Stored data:
◇ ◇ ◇ ◇ ◇
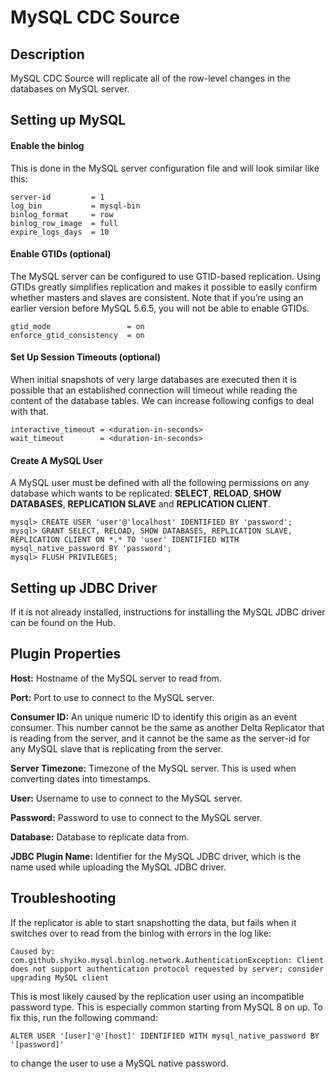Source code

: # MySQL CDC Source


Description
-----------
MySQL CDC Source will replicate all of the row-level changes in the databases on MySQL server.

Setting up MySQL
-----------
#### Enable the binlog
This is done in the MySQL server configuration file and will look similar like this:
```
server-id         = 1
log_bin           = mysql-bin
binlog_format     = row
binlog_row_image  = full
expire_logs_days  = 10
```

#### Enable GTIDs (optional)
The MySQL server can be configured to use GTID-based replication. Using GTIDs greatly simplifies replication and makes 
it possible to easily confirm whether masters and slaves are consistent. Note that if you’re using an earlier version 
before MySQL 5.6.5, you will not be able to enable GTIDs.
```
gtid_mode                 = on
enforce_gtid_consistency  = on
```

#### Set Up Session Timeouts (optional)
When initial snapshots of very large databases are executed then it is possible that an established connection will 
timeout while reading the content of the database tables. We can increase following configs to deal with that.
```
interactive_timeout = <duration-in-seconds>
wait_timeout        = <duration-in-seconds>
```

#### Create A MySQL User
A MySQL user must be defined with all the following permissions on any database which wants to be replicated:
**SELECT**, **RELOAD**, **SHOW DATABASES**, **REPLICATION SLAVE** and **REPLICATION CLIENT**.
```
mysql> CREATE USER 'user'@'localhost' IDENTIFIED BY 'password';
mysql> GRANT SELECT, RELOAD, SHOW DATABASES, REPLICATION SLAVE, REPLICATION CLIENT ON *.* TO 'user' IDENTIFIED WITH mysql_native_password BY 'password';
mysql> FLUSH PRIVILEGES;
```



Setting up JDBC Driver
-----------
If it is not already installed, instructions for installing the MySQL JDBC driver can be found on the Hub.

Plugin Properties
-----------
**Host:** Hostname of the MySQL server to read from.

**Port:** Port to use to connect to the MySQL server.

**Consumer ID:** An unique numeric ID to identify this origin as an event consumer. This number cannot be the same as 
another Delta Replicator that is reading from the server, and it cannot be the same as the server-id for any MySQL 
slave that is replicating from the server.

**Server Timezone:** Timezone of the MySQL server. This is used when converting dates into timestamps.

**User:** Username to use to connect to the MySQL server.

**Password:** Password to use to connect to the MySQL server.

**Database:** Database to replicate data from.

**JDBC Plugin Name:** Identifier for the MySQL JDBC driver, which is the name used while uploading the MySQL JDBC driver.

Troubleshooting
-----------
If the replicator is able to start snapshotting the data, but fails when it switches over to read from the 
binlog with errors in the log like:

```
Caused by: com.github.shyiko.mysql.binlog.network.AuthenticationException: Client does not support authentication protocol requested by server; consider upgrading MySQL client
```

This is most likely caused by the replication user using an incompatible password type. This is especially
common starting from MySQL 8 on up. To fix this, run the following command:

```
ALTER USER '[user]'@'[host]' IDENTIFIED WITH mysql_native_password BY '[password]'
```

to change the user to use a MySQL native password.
◇ ◇ ◇ ◇ ◇
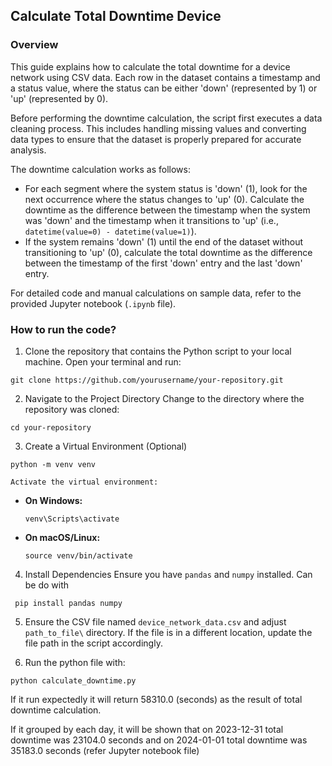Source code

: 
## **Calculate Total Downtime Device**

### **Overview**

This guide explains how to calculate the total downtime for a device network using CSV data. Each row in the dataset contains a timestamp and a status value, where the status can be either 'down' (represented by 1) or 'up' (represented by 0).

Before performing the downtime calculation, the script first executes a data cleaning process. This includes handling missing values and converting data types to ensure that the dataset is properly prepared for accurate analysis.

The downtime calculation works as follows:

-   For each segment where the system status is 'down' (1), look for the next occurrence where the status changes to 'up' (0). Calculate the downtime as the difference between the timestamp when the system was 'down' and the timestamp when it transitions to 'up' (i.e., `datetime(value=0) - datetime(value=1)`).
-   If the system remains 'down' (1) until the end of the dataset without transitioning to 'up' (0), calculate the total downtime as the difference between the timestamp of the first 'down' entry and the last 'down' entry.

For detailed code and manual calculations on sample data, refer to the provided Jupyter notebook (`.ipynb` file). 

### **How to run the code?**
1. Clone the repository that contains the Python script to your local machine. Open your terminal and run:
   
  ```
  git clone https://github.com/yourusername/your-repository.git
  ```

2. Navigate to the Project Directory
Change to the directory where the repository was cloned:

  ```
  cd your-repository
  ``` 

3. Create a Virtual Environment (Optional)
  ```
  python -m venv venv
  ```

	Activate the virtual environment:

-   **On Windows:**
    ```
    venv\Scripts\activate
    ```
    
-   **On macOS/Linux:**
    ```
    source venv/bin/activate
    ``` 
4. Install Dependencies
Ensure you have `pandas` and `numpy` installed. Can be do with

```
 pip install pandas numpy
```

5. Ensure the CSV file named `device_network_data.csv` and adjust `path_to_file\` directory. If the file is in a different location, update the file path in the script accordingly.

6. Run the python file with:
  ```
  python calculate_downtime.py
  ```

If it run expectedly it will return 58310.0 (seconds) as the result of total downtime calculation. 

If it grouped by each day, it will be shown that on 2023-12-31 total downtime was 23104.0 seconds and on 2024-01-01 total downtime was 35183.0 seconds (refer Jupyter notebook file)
◇ ◇ ◇ ◇ ◇
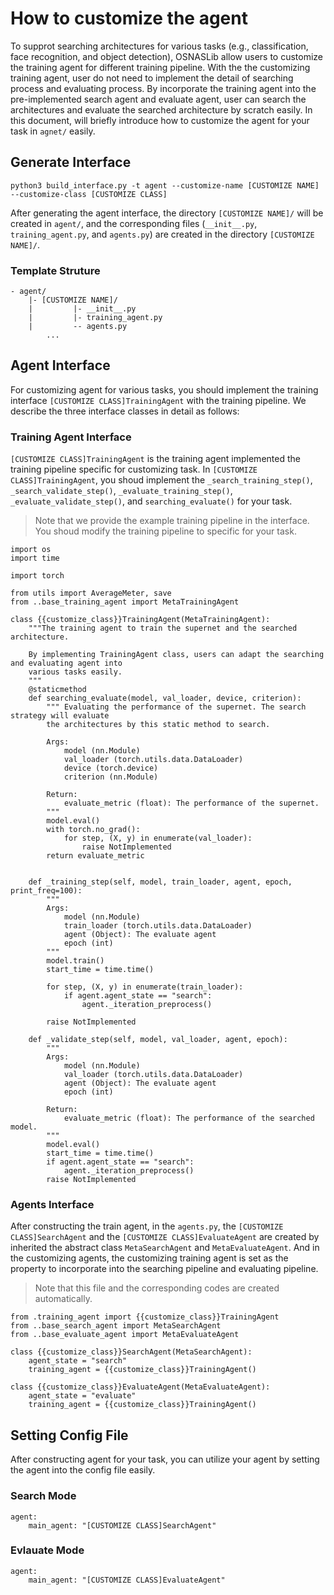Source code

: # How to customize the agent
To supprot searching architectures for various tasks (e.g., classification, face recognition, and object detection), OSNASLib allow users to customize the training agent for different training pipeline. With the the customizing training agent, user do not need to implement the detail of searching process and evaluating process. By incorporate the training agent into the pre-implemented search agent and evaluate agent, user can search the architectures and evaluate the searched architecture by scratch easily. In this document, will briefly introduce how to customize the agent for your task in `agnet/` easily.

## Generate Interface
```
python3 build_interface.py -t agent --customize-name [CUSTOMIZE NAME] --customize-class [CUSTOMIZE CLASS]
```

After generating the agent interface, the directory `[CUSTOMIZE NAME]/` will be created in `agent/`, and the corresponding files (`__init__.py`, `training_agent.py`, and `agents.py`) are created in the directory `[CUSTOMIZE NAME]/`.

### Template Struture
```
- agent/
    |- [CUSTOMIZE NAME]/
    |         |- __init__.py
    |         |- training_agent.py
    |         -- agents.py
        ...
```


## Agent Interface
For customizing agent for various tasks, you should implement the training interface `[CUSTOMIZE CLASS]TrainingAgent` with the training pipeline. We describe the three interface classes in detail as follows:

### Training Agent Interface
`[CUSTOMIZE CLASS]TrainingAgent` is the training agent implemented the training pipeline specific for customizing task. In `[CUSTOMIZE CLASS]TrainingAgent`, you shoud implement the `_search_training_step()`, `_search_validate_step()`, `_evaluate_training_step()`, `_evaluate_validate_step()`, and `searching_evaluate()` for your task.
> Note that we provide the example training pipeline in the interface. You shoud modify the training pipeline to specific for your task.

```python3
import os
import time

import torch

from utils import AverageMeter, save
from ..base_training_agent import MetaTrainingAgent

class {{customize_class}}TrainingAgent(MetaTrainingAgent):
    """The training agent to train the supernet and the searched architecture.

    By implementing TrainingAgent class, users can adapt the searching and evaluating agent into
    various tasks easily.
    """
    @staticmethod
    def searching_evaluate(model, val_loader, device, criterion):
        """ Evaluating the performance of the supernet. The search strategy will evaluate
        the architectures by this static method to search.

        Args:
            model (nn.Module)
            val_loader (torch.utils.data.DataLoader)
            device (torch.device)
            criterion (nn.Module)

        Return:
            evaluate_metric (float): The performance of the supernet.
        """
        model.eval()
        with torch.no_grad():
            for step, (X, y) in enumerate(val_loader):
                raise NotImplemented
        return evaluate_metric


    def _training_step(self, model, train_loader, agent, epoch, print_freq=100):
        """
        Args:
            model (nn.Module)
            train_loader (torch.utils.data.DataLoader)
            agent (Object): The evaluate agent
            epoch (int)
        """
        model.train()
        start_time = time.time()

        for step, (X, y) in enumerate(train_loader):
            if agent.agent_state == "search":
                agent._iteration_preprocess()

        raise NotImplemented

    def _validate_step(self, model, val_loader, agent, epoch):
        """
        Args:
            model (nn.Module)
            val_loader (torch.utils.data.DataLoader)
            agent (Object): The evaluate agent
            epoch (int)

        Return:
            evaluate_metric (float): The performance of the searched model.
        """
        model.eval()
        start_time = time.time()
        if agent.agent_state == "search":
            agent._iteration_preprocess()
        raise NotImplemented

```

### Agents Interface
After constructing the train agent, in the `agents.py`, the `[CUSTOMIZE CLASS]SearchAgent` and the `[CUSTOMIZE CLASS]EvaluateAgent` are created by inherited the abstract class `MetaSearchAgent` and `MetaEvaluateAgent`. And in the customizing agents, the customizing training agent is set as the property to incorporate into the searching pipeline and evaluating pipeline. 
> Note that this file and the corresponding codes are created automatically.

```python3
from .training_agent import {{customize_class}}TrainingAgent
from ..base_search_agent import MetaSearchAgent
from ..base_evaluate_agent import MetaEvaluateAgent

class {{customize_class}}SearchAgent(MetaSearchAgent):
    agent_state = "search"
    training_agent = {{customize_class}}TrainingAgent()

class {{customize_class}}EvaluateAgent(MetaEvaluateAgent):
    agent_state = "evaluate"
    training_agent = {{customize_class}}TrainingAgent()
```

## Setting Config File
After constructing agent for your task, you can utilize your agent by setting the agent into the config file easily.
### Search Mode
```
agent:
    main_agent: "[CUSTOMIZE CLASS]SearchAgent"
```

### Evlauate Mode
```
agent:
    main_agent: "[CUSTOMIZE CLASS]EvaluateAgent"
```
◇ ◇ ◇ ◇ ◇
◆ Problem ◆
Wherever the string "constructing" is found in the entries, copy the line it sits in.

◆ Result ◆
After constructing the train agent, in the `agents.py`, the `[CUSTOMIZE CLASS]SearchAgent` and the `[CUSTOMIZE CLASS]EvaluateAgent` are created by inherited the abstract class `MetaSearchAgent` and `MetaEvaluateAgent`. And in the customizing agents, the customizing training agent is set as the property to incorporate into the searching pipeline and evaluating pipeline. 
After constructing agent for your task, you can utilize your agent by setting the agent into the config file easily.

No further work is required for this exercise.